17. Le 24 octobre 2016, la Cour constitutionnelle déclara les deux recours du requérant irrecevables, à l’issue d’un raisonnement identique. Elle considéra que l’affaire ne concernait pas le droit du parti requérant à la liberté d’expression. Elle confirma la conclusion de la Kúria selon laquelle même si l’affaire avait trait à la liberté d’expression des électeurs, la décision de la Commission électorale n’avait pas porté atteinte à cette liberté, la Commission ayant seulement conclu que la méthode employée – c’est‑à‑dire la publication de photographies à l’aide d’une application mobile – méconnaissait l’obligation d’exercer le droit de vote conformément à son but. Elle estima que le parti requérant avait simplement fourni aux électeurs une plateforme leur permettant de partager des photographies de leur bulletin de vote ou leur intention de s’abstenir de voter et qu’il n’avait pas lui-même exprimé une opinion : selon elle, étant donné qu’il ne se plaignait que de la restriction apportée au droit des électeurs à la liberté d’expression, il n’était pas directement concerné par la décision de la Kúria.

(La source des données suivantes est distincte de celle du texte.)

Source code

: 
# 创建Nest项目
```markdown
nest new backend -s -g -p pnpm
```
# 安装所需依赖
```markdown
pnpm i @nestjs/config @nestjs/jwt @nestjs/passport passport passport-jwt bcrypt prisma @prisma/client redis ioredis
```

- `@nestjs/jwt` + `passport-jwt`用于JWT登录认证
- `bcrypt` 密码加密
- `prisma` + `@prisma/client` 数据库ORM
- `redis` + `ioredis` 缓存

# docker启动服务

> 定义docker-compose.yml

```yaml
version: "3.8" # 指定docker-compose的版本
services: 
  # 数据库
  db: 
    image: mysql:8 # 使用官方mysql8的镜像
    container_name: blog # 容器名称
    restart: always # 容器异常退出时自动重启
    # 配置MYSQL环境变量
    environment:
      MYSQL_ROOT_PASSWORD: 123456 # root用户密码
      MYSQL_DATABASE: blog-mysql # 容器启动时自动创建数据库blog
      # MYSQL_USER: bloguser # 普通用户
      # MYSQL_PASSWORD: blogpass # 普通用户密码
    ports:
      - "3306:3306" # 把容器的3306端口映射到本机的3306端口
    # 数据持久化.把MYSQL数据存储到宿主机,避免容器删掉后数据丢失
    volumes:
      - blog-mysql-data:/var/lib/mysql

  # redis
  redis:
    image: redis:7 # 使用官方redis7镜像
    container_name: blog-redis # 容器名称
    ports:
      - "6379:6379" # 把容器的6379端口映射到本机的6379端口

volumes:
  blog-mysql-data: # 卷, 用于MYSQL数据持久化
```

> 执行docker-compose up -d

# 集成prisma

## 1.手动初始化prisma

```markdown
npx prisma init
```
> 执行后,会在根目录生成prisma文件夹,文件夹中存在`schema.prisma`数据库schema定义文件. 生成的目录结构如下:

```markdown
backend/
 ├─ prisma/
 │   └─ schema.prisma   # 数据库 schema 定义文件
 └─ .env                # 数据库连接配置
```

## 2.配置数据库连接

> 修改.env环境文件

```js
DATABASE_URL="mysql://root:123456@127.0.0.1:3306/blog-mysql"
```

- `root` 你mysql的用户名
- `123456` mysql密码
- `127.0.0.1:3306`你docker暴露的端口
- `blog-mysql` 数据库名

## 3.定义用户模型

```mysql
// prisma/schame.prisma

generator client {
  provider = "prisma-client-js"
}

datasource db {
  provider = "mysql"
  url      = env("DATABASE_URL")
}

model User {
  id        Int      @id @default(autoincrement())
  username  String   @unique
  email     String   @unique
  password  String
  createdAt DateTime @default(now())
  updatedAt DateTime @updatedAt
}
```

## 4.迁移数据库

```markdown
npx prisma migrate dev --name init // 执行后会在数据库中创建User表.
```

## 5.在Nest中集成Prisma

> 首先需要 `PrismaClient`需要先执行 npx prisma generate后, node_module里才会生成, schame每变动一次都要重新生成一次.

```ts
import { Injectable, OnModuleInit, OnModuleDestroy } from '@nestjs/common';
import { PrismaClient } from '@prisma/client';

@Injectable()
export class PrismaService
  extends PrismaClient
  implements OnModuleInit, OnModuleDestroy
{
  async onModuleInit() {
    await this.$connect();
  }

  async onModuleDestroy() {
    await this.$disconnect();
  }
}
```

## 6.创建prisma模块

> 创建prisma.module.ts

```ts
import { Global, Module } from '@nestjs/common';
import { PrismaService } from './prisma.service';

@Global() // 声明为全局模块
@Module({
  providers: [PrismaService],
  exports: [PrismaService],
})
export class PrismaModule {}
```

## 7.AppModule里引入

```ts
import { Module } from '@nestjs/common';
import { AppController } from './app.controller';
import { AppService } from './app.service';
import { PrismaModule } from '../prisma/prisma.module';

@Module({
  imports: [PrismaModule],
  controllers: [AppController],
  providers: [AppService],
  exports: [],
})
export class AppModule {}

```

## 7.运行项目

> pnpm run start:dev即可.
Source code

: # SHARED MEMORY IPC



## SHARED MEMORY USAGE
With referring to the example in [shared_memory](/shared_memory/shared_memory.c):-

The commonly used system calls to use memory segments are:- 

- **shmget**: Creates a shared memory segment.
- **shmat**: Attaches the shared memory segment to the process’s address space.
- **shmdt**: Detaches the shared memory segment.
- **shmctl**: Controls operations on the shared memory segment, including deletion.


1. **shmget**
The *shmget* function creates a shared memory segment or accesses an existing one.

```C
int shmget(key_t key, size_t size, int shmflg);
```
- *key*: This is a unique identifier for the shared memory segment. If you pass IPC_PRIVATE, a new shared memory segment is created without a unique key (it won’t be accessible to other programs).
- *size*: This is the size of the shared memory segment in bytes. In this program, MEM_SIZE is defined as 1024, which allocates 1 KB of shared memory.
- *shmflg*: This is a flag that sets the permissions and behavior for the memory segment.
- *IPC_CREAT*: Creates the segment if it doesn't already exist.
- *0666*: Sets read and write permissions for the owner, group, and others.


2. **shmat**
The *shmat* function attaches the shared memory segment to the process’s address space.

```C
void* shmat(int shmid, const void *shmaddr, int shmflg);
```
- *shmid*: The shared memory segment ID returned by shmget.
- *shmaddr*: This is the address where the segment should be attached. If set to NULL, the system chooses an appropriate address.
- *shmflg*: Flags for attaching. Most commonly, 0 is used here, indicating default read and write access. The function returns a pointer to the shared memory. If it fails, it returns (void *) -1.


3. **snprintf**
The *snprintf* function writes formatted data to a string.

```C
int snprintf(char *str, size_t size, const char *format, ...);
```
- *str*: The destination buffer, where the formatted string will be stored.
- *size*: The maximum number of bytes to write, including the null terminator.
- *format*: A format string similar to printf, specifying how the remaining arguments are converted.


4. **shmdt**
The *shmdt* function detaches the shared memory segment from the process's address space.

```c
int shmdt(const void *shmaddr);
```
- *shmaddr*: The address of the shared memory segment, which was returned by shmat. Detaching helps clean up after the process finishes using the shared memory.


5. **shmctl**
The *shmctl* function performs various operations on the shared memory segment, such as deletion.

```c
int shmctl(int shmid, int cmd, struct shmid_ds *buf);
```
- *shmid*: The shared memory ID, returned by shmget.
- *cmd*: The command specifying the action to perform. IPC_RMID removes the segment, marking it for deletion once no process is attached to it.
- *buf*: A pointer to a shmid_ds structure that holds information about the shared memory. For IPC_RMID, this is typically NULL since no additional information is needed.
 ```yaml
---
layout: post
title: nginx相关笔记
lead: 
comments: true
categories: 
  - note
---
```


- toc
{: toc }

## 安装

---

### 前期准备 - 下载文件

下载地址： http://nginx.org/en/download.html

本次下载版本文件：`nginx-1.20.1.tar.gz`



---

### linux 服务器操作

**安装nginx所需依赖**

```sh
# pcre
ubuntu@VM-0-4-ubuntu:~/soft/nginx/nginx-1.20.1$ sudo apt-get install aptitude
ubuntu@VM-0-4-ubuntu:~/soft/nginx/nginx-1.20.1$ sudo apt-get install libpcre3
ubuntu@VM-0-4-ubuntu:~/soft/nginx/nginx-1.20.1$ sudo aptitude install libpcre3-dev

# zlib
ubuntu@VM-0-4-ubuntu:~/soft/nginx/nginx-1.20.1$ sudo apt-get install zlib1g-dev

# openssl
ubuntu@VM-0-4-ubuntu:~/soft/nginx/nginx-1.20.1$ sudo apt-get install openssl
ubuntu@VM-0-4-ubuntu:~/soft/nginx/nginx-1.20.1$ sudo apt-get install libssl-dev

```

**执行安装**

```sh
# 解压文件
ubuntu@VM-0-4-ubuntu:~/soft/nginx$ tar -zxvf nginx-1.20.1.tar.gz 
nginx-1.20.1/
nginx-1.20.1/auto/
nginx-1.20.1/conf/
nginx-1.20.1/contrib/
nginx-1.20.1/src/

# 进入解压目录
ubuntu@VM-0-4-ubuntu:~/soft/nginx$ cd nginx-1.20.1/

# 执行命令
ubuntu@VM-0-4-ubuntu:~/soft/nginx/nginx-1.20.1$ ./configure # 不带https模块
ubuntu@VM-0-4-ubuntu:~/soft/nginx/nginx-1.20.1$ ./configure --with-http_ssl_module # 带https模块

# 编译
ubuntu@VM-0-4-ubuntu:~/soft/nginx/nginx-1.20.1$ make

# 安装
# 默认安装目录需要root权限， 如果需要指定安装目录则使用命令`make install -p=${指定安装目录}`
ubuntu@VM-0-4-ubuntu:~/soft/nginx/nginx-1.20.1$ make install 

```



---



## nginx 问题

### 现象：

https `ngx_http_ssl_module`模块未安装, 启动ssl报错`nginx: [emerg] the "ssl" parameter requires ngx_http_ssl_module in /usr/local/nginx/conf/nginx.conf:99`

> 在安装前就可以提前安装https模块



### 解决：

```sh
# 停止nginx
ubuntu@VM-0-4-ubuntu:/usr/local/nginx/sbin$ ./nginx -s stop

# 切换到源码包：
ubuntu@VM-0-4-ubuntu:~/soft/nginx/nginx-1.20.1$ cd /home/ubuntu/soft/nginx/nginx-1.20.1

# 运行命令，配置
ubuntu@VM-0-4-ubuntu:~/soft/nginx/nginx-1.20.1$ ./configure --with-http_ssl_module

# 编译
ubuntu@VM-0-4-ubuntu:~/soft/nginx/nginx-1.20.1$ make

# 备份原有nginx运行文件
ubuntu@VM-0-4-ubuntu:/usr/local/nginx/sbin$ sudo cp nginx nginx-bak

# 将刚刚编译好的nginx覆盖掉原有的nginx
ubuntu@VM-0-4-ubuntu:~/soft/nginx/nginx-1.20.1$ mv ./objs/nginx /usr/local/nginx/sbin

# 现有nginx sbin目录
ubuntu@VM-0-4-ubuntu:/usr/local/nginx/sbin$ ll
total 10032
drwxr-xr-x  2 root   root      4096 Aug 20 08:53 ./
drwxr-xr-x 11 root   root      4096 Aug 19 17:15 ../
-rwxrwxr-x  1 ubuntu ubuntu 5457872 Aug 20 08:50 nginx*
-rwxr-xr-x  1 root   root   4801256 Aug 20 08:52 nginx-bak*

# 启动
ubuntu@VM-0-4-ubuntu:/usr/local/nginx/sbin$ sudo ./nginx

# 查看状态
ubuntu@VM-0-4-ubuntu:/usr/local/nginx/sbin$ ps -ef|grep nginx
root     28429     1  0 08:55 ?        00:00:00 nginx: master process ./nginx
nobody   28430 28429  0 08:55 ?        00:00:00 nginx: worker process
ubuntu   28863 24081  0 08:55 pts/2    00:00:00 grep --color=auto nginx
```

II. LE DROIT ET LA PRATIQUE INTERNES PERTINENTS

18. La disposition pertinente de la Loi fondamentale est la suivante :

Article 2

« Les membres de l’Assemblée nationale sont élus au suffrage universel direct et égalitaire, à bulletin secret, dans le cadre d’élections qui garantissent la libre expression de la volonté des électeurs, selon des modalités définies dans une loi organique. »

19. Les dispositions pertinentes de la loi CCXXXVIII de 2013 sur l’organisation de référendums, l’initiative citoyenne européenne et la procédure de référendum sont les suivantes :

Chapitre I

Dispositions générales

Article 1

« 1. Les dispositions générales de la loi XXXVI de 2013 sur la procédure électorale (...) s’appliquent – sauf dispositions contraires de la présente loi – aux procédures relevant du champ d’application de la présente loi.

2. La Commission électorale nationale peut émettre des lignes directrices à l’intention des organes électoraux afin de promouvoir une interprétation unifiée des dispositions légales relatives aux procédures régies par la présente loi. »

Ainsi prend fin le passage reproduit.